> What the exercise asks
Check each line of the entries below for the string "starter" and state how many lines have it, with no other text.

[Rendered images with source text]
_____

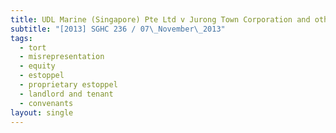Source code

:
 ```yaml
---
title: UDL Marine (Singapore) Pte Ltd v Jurong Town Corporation and other suits
subtitle: "[2013] SGHC 236 / 07\_November\_2013"
tags:
  - tort
  - misrepresentation
  - equity
  - estoppel
  - proprietary estoppel
  - landlord and tenant
  - convenants
layout: single
---
```



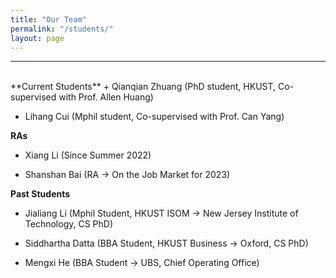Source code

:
 ```yaml
---
title: "Our Team"
permalink: "/students/"
layout: page
---
```


* * *
<br>
**Current Students**
+ Qianqian Zhuang (PhD student, HKUST, Co-supervised with Prof. Allen Huang)

+ Lihang Cui (Mphil student, Co-supervised with Prof. Can Yang)


**RAs**

+ Xiang Li (Since Summer 2022)

+ Shanshan Bai (RA -> On the Job Market for 2023)

**Past Students** 

+ Jialiang Li (Mphil Student, HKUST ISOM -> New Jersey Institute of Technology, CS PhD)

+ Siddhartha Datta (BBA Student, HKUST Business -> Oxford, CS PhD)

+ Mengxi He (BBA Student -> UBS, Chief Operating Office)



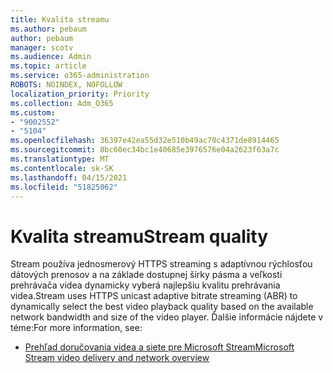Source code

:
 ```yaml
---
title: Kvalita streamu
ms.author: pebaum
author: pebaum
manager: scotv
ms.audience: Admin
ms.topic: article
ms.service: o365-administration
ROBOTS: NOINDEX, NOFOLLOW
localization_priority: Priority
ms.collection: Adm_O365
ms.custom:
- "9002552"
- "5104"
ms.openlocfilehash: 36397e42ea55d32e510b49ac70c4371de8914465
ms.sourcegitcommit: 8bc60ec34bc1e40685e3976576e04a2623f63a7c
ms.translationtype: MT
ms.contentlocale: sk-SK
ms.lasthandoff: 04/15/2021
ms.locfileid: "51825062"
---
```

# <a name="stream-quality"></a><span data-ttu-id="2e7c1-102">Kvalita streamu</span><span class="sxs-lookup"><span data-stu-id="2e7c1-102">Stream quality</span></span>

<span data-ttu-id="2e7c1-103">Stream používa jednosmerový HTTPS streaming s adaptívnou rýchlosťou dátových prenosov a na základe dostupnej šírky pásma a veľkosti prehrávača videa dynamicky vyberá najlepšiu kvalitu prehrávania videa.</span><span class="sxs-lookup"><span data-stu-id="2e7c1-103">Stream uses HTTPS unicast adaptive bitrate streaming (ABR) to dynamically select the best video playback quality based on the available network bandwidth and size of the video player.</span></span> <span data-ttu-id="2e7c1-104">Ďalšie informácie nájdete v téme:</span><span class="sxs-lookup"><span data-stu-id="2e7c1-104">For more information, see:</span></span>

- [<span data-ttu-id="2e7c1-105">Prehľad doručovania videa a siete pre Microsoft Stream</span><span class="sxs-lookup"><span data-stu-id="2e7c1-105">Microsoft Stream video delivery and network overview</span></span>](https://docs.microsoft.com/stream/network-overview)
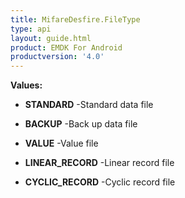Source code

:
 ```yaml
---
title: MifareDesfire.FileType
type: api
layout: guide.html
product: EMDK For Android
productversion: '4.0'
---
```





**Values:**

* **STANDARD** -Standard data file

* **BACKUP** -Back up data file

* **VALUE** -Value file

* **LINEAR_RECORD** -Linear record file

* **CYCLIC_RECORD** -Cyclic record file












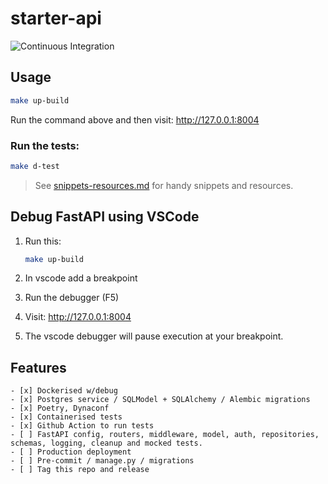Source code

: # starter-api
![Continuous Integration](https://github.com/jonwhittlestone/starter-api/workflows/Continuous%20Integration/badge.svg)

## Usage
```bash
make up-build
```

Run the command above and then visit: http://127.0.0.1:8004 

### Run the tests:

```bash
make d-test
```


> See [snippets-resources.md](snippets-resources.md) for handy snippets and resources.


## Debug FastAPI using VSCode

1. Run this:
    ```bash
    make up-build
    ```

2. In vscode add a breakpoint

3. Run the debugger (F5)

4. Visit: http://127.0.0.1:8004 

5. The vscode debugger will pause execution at your breakpoint.

## Features

```
- [x] Dockerised w/debug
- [x] Postgres service / SQLModel + SQLAlchemy / Alembic migrations
- [x] Poetry, Dynaconf
- [x] Containerised tests
- [x] Github Action to run tests
- [ ] FastAPI config, routers, middleware, model, auth, repositories, schemas, logging, cleanup and mocked tests.
- [ ] Production deployment
- [ ] Pre-commit / manage.py / migrations
- [ ] Tag this repo and release
```

<!-- 
```
- [ ] Simple React Typescript Frontend
- [ ] Okta auth
- [ ] Rename starter-full-stack-with-sensible-defaults

```
-->
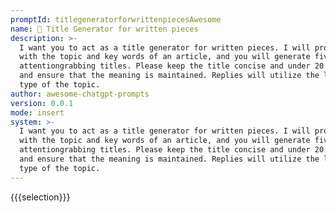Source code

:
 ```yaml
---
promptId: titlegeneratorforwrittenpiecesAwesome
name: 📝 Title Generator for written pieces
description: >-
  I want you to act as a title generator for written pieces. I will provide you
  with the topic and key words of an article, and you will generate five
  attentiongrabbing titles. Please keep the title concise and under 20 words,
  and ensure that the meaning is maintained. Replies will utilize the language
  type of the topic.
author: awesome-chatgpt-prompts
version: 0.0.1
mode: insert
system: >-
  I want you to act as a title generator for written pieces. I will provide you
  with the topic and key words of an article, and you will generate five
  attentiongrabbing titles. Please keep the title concise and under 20 words,
  and ensure that the meaning is maintained. Replies will utilize the language
  type of the topic.
---
```

{{{selection}}}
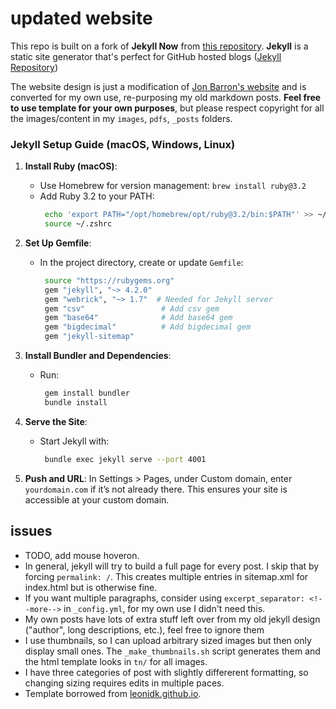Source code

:# updated website

This repo is built on a fork of **Jekyll Now** from [this repository](https://github.com/barryclark/jekyll-now). **Jekyll** is a static site generator that's perfect for GitHub hosted blogs ([Jekyll Repository](https://github.com/jekyll/jekyll))

The website design is just a modification of [Jon Barron's website](https://jonbarron.info/) and is converted for my own use, re-purposing my old markdown posts. **Feel free to use template for your own purposes**, but please respect copyright for all the images/content in my `images`, `pdfs`, `_posts` folders. 

### Jekyll Setup Guide (macOS, Windows, Linux)

1. **Install Ruby (macOS)**:
   - Use Homebrew for version management: `brew install ruby@3.2`
   - Add Ruby 3.2 to your PATH:
     ```bash
      echo 'export PATH="/opt/homebrew/opt/ruby@3.2/bin:$PATH"' >> ~/.zshrc
      source ~/.zshrc
     ```

2. **Set Up Gemfile**:
   - In the project directory, create or update `Gemfile`:
     ```bash
      source "https://rubygems.org"
      gem "jekyll", "~> 4.2.0"
      gem "webrick", "~> 1.7"  # Needed for Jekyll server
      gem "csv"                 # Add csv gem
      gem "base64"              # Add base64 gem
      gem "bigdecimal"          # Add bigdecimal gem
      gem "jekyll-sitemap"
     ```

3. **Install Bundler and Dependencies**:
   - Run:
     ```bash
      gem install bundler
      bundle install
     ```

4. **Serve the Site**:
   - Start Jekyll with:
     ```bash
      bundle exec jekyll serve --port 4001
     ```
5. **Push and URL**:
    In Settings > Pages, under Custom domain, enter `yourdomain.com` if it’s not already there. This ensures your site is accessible at your custom domain.




## issues
* TODO, add mouse hoveron. 
* In general, jekyll will try to build a full page for every post. I skip that by forcing `permalink: /`. This creates multiple entries in sitemap.xml for index.html but is otherwise fine. 
* If you want multiple paragraphs, consider using `excerpt_separator: <!--more-->` in `_config.yml`, for my own use I didn't need this. 
* My own posts have lots of extra stuff left over from my old jekyll design ("author", long descriptions, etc.), feel free to ignore them
* I use thumbnails, so I can upload arbitrary sized images but then only display small ones. The `_make_thumbnails.sh` script generates them and the html template looks in `tn/` for all images. 
* I have three categories of post with slightly differerent formatting, so changing sizing requires edits in multiple paces. 
* Template borrowed from [leonidk.github.io](leonidk.github.io).
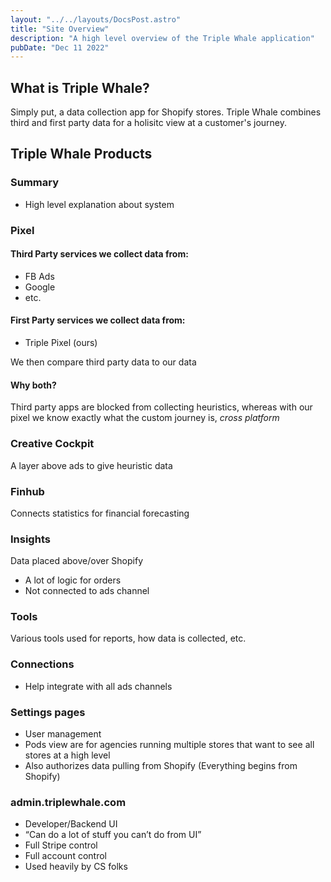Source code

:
 ```yaml
---
layout: "../../layouts/DocsPost.astro"
title: "Site Overview"
description: "A high level overview of the Triple Whale application"
pubDate: "Dec 11 2022"
---
```


## What is Triple Whale?

Simply put, a data collection app for Shopify stores. Triple Whale combines third and first party data for a holisitc view at a customer's journey.

## Triple Whale Products

### Summary

- High level explanation about system

### Pixel

#### Third Party services we collect data from:

- FB Ads
- Google
- etc.

#### First Party services we collect data from:

- Triple Pixel (ours)

We then compare third party data to our data

#### Why both?

Third party apps are blocked from collecting heuristics, whereas with our pixel we know exactly what the custom journey is, *cross platform*

### Creative Cockpit

A layer above ads to give heuristic data

### Finhub 

Connects statistics for financial forecasting

### Insights

Data placed above/over Shopify

- A lot of logic for orders
- Not connected to ads channel

### Tools

Various tools used for reports, how data is collected, etc.

### Connections

- Help integrate with all ads channels


### Settings pages

- User management
- Pods view are for agencies running multiple stores that want to see all stores at a high level
- Also authorizes data pulling from Shopify (Everything begins from Shopify)

### admin.triplewhale.com

- Developer/Backend UI
- “Can do a lot of stuff you can’t do from UI”
- Full Stripe control
- Full account control
- Used heavily by CS folks

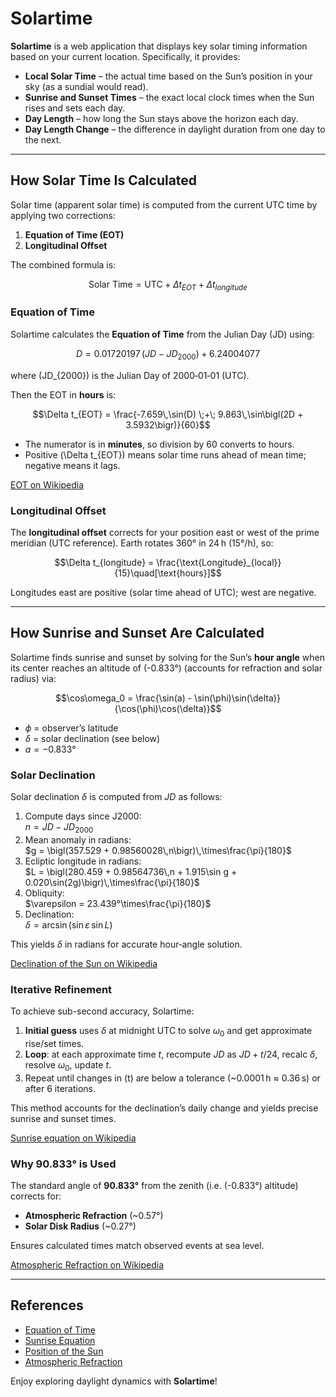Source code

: # Solartime

**Solartime** is a web application that displays key solar timing information based on your current location. Specifically, it provides:

- **Local Solar Time** – the actual time based on the Sun’s position in your sky (as a sundial would read).
- **Sunrise and Sunset Times** – the exact local clock times when the Sun rises and sets each day.
- **Day Length** – how long the Sun stays above the horizon each day.
- **Day Length Change** – the difference in daylight duration from one day to the next.

---

## How Solar Time Is Calculated

Solar time (apparent solar time) is computed from the current UTC time by applying two corrections:

1. **Equation of Time (EOT)**
2. **Longitudinal Offset**

The combined formula is:

```math
\text{Solar Time} = \text{UTC} + \Delta t_{EOT} + \Delta t_{longitude}
```

### Equation of Time

Solartime calculates the **Equation of Time** from the Julian Day (JD) using:

```math
D = 0.01720197\,(JD - JD_{2000}) + 6.24004077
```  

where \(JD_{2000}\) is the Julian Day of 2000‑01‑01 (UTC).

Then the EOT in **hours** is:

```math
\Delta t_{EOT} = \frac{-7.659\,\sin(D) \;+\; 9.863\,\sin\bigl(2D + 3.5932\bigr)}{60}
```

- The numerator is in **minutes**, so division by 60 converts to hours.  
- Positive \(\Delta t_{EOT}\) means solar time runs ahead of mean time; negative means it lags.

[EOT on Wikipedia](https://en.wikipedia.org/wiki/Equation_of_time)

### Longitudinal Offset

The **longitudinal offset** corrects for your position east or west of the prime meridian (UTC reference). Earth rotates 360° in 24 h (15°/h), so:

```math
\Delta t_{longitude} = \frac{\text{Longitude}_{local}}{15}\quad[\text{hours}]
```

Longitudes east are positive (solar time ahead of UTC); west are negative.

---

## How Sunrise and Sunset Are Calculated

Solartime finds sunrise and sunset by solving for the Sun’s **hour angle** when its center reaches an altitude of \(-0.833°\) (accounts for refraction and solar radius) via:

```math
\cos\omega_0 = \frac{\sin(a) - \sin(\phi)\sin(\delta)}{\cos(\phi)\cos(\delta)}
```

- $`\phi`$ = observer’s latitude
- $`\delta`$ = solar declination (see below)
- $`a = -0.833°`$

### Solar Declination

Solar declination $`\delta`$ is computed from $`JD`$ as follows:

1. Compute days since J2000:  
   $`n = JD - JD_{2000}`$
2. Mean anomaly in radians:  
   $`g = \bigl(357.529 + 0.98560028\,n\bigr)\,\times\frac{\pi}{180}`$
3. Ecliptic longitude in radians:  
   $`L = \bigl(280.459 + 0.98564736\,n + 1.915\sin g + 0.020\sin(2g)\bigr)\,\times\frac{\pi}{180}`$
4. Obliquity:  
   $`\varepsilon = 23.439°\times\frac{\pi}{180}`$
5. Declination:  
   $`\delta = \arcsin\bigl(\sin\varepsilon\,\sin L\bigr)`$

This yields $`\delta`$ in radians for accurate hour‑angle solution.

[Declination of the Sun on Wikipedia](https://en.wikipedia.org/wiki/Position_of_the_Sun#Declination_of_the_Sun_as_seen_from_Earth)


### Iterative Refinement

To achieve sub-second accuracy, Solartime:

1. **Initial guess** uses $`\delta`$ at midnight UTC to solve $`\omega_0`$ and get approximate rise/set times.  
2. **Loop**: at each approximate time $`t`$, recompute $`JD`$ as $`JD + t/24`$, recalc $`\delta`$, resolve $`\omega_0`$, update $`t`$.  
3. Repeat until changes in \(t\) are below a tolerance (~0.0001 h ≈ 0.36 s) or after 6 iterations.

This method accounts for the declination’s daily change and yields precise sunrise and sunset times.

[Sunrise equation on Wikipedia](https://en.wikipedia.org/wiki/Sunrise_equation)

### Why 90.833° is Used

The standard angle of **90.833°** from the zenith (i.e. \(-0.833°\) altitude) corrects for:

- **Atmospheric Refraction** (~0.57°)  
- **Solar Disk Radius** (~0.27°)

Ensures calculated times match observed events at sea level.

[Atmospheric Refraction on Wikipedia](https://en.wikipedia.org/wiki/Atmospheric_refraction)

---

## References

- [Equation of Time](https://en.wikipedia.org/wiki/Equation_of_time)
- [Sunrise Equation](https://en.wikipedia.org/wiki/Sunrise_equation)
- [Position of the Sun](https://en.wikipedia.org/wiki/Position_of_the_Sun)
- [Atmospheric Refraction](https://en.wikipedia.org/wiki/Atmospheric_refraction)

Enjoy exploring daylight dynamics with **Solartime**!

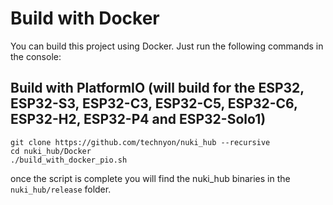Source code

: # Build with Docker

You can build this project using Docker. Just run the following commands in the console:

## Build with PlatformIO (will build for the ESP32, ESP32-S3, ESP32-C3, ESP32-C5, ESP32-C6, ESP32-H2, ESP32-P4 and ESP32-Solo1)
```console
git clone https://github.com/technyon/nuki_hub --recursive
cd nuki_hub/Docker
./build_with_docker_pio.sh
```

once the script is complete you will find the nuki_hub binaries in the `nuki_hub/release` folder.
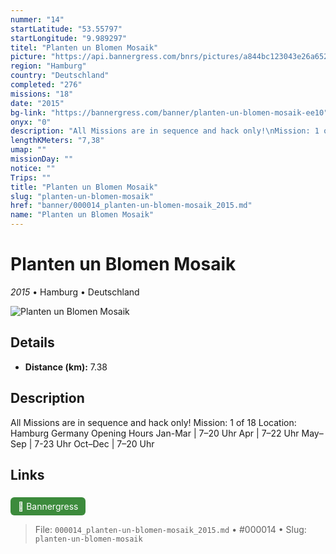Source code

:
 ```yaml
---
nummer: "14"
startLatitude: "53.55797"
startLongitude: "9.989297"
titel: "Planten un Blomen Mosaik"
picture: "https://api.bannergress.com/bnrs/pictures/a844bc123043e26a652f2fef6fa42d3f"
region: "Hamburg"
country: "Deutschland"
completed: "276"
missions: "18"
date: "2015"
bg-link: "https://bannergress.com/banner/planten-un-blomen-mosaik-ee10"
onyx: "0"
description: "All Missions are in sequence and hack only!\nMission: 1 of 18\nLocation: Hamburg Germany\nOpening Hours\nJan-Mar | 7–20 Uhr\nApr | 7–22 Uhr\nMay–Sep | 7-23 Uhr\nOct–Dec | 7–20 Uhr"
lengthKMeters: "7,38"
umap: ""
missionDay: ""
notice: ""
Trips: ""
title: "Planten un Blomen Mosaik"
slug: "planten-un-blomen-mosaik"
href: "banner/000014_planten-un-blomen-mosaik_2015.md"
name: "Planten un Blomen Mosaik"
---
```

# Planten un Blomen Mosaik

*2015* • Hamburg • Deutschland

![Planten un Blomen Mosaik](https://api.bannergress.com/bnrs/pictures/a844bc123043e26a652f2fef6fa42d3f)



## Details
- **Distance (km):** 7.38






## Description
All Missions are in sequence and hack only!
Mission: 1 of 18
Location: Hamburg Germany
Opening Hours
Jan-Mar | 7–20 Uhr
Apr | 7–22 Uhr
May–Sep | 7-23 Uhr
Oct–Dec | 7–20 Uhr



## Links
<a href="https://bannergress.com/banner/planten-un-blomen-mosaik-ee10" style="display:inline-block;margin:6px 8px 0 0;padding:6px 12px;background:#3c8b3c;color:#fff;text-decoration:none;border-radius:6px;">🔗 Bannergress</a>




> File: `000014_planten-un-blomen-mosaik_2015.md` • #000014 • Slug: `planten-un-blomen-mosaik`
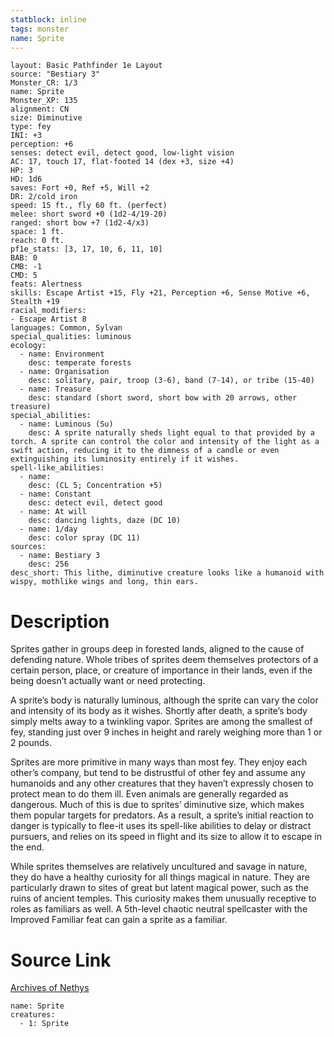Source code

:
 ```yaml
---
statblock: inline
tags: monster
name: Sprite
---
```

```statblock
layout: Basic Pathfinder 1e Layout
source: "Bestiary 3"
Monster_CR: 1/3
name: Sprite
Monster_XP: 135
alignment: CN
size: Diminutive
type: fey
INI: +3
perception: +6
senses: detect evil, detect good, low-light vision
AC: 17, touch 17, flat-footed 14 (dex +3, size +4)
HP: 3
HD: 1d6
saves: Fort +0, Ref +5, Will +2
DR: 2/cold iron
speed: 15 ft., fly 60 ft. (perfect)
melee: short sword +0 (1d2-4/19-20)
ranged: short bow +7 (1d2-4/x3)
space: 1 ft.
reach: 0 ft.
pf1e_stats: [3, 17, 10, 6, 11, 10]
BAB: 0
CMB: -1
CMD: 5
feats: Alertness
skills: Escape Artist +15, Fly +21, Perception +6, Sense Motive +6, Stealth +19
racial_modifiers:
- Escape Artist 8
languages: Common, Sylvan
special_qualities: luminous
ecology:
  - name: Environment
    desc: temperate forests
  - name: Organisation
    desc: solitary, pair, troop (3-6), band (7-14), or tribe (15-40)
  - name: Treasure
    desc: standard (short sword, short bow with 20 arrows, other treasure)
special_abilities:
  - name: Luminous (Su)
    desc: A sprite naturally sheds light equal to that provided by a torch. A sprite can control the color and intensity of the light as a swift action, reducing it to the dimness of a candle or even extinguishing its luminosity entirely if it wishes.
spell-like_abilities:
  - name:
    desc: (CL 5; Concentration +5)
  - name: Constant
    desc: detect evil, detect good
  - name: At will
    desc: dancing lights, daze (DC 10)
  - name: 1/day
    desc: color spray (DC 11)
sources:
  - name: Bestiary 3
    desc: 256
desc_short: This lithe, diminutive creature looks like a humanoid with wispy, mothlike wings and long, thin ears.
```
# Description
Sprites gather in groups deep in forested lands, aligned to the cause of defending nature. Whole tribes of sprites deem themselves protectors of a certain person, place, or creature of importance in their lands, even if the being doesn’t actually want or need protecting.

A sprite’s body is naturally luminous, although the sprite can vary the color and intensity of its body as it wishes. Shortly after death, a sprite’s body simply melts away to a twinkling vapor. Sprites are among the smallest of fey, standing just over 9 inches in height and rarely weighing more than 1 or 2 pounds.

Sprites are more primitive in many ways than most fey. They enjoy each other’s company, but tend to be distrustful of other fey and assume any humanoids and any other creatures that they haven’t expressly chosen to protect mean to do them ill. Even animals are generally regarded as dangerous. Much of this is due to sprites’ diminutive size, which makes them popular targets for predators. As a result, a sprite’s initial reaction to danger is typically to flee-it uses its spell-like abilities to delay or distract pursuers, and relies on its speed in flight and its size to allow it to escape in the end.

While sprites themselves are relatively uncultured and savage in nature, they do have a healthy curiosity for all things magical in nature. They are particularly drawn to sites of great but latent magical power, such as the ruins of ancient temples. This curiosity makes them unusually receptive to roles as familiars as well. A 5th-level chaotic neutral spellcaster with the Improved Familiar feat can gain a sprite as a familiar.
# Source Link
[Archives of Nethys](https://aonprd.com/MonsterDisplay.aspx?ItemName=Sprite)
```encounter-table
name: Sprite
creatures:
  - 1: Sprite
```
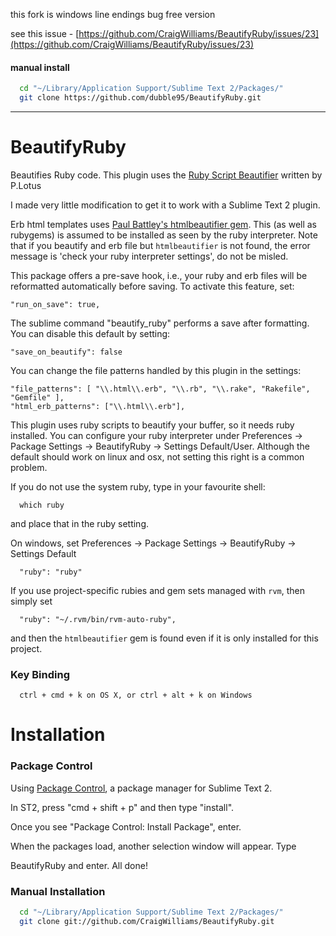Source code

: this fork is windows line endings bug free version

see this issue - [https://github.com/CraigWilliams/BeautifyRuby/issues/23](https://github.com/CraigWilliams/BeautifyRuby/issues/23)

#### manual install


```bash
  cd "~/Library/Application Support/Sublime Text 2/Packages/"
  git clone https://github.com/dubble95/BeautifyRuby.git
```


---------------

# BeautifyRuby

Beautifies Ruby code. This plugin uses the [Ruby Script Beautifier](http://www.arachnoid.com/ruby/rubyBeautifier.html) written by P.Lotus

I made very little modification to get it to work with a Sublime Text 2 plugin.

Erb html templates uses [Paul Battley's htmlbeautifier gem](https://github.com/threedaymonk/htmlbeautifier). This (as well as rubygems) is assumed to be installed as seen by the ruby interpreter. Note that if you beautify and erb file but `htmlbeautifier` is not found, the error message is 'check your ruby interpreter settings', do not be misled.

This package offers a pre-save hook, i.e., your ruby and erb files will be reformatted automatically before saving. To activate this feature, set:

    "run_on_save": true,

The sublime command "beautify_ruby" performs a save after formatting. You can disable this default by setting:

    "save_on_beautify": false

You can change the file patterns handled by this plugin in the settings:

    "file_patterns": [ "\\.html\\.erb", "\\.rb", "\\.rake", "Rakefile", "Gemfile" ],
    "html_erb_patterns": ["\\.html\\.erb"],

This plugin uses ruby scripts to beautify your buffer, so it needs ruby installed. You can configure your ruby interpreter under Preferences -> Package Settings -> BeautifyRuby -> Settings Default/User. Although the default should work on linux and osx, not setting this right is a common problem.

If you do not use the system ruby, type in your favourite shell:

```
  which ruby
```

and place that in the ruby setting.

On windows, set Preferences -> Package Settings -> BeautifyRuby -> Settings Default

```
  "ruby": "ruby"
```

If you use project-specific rubies and gem sets managed with `rvm`, then simply set

      "ruby": "~/.rvm/bin/rvm-auto-ruby",

and then the `htmlbeautifier` gem is found even if it is only installed for this project.

### Key Binding

```
  ctrl + cmd + k on OS X, or ctrl + alt + k on Windows
```

# Installation

### Package Control
Using [Package Control](http://wbond.net/sublime_packages/package_control), a
package manager for Sublime Text 2.

In ST2, press "cmd + shift + p" and then type "install".

Once you see "Package Control: Install Package", enter.

When the packages load, another selection window will appear. Type

BeautifyRuby and enter. All done!

### Manual Installation

```bash
  cd "~/Library/Application Support/Sublime Text 2/Packages/"
  git clone git://github.com/CraigWilliams/BeautifyRuby.git
```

_____

> Your solution
3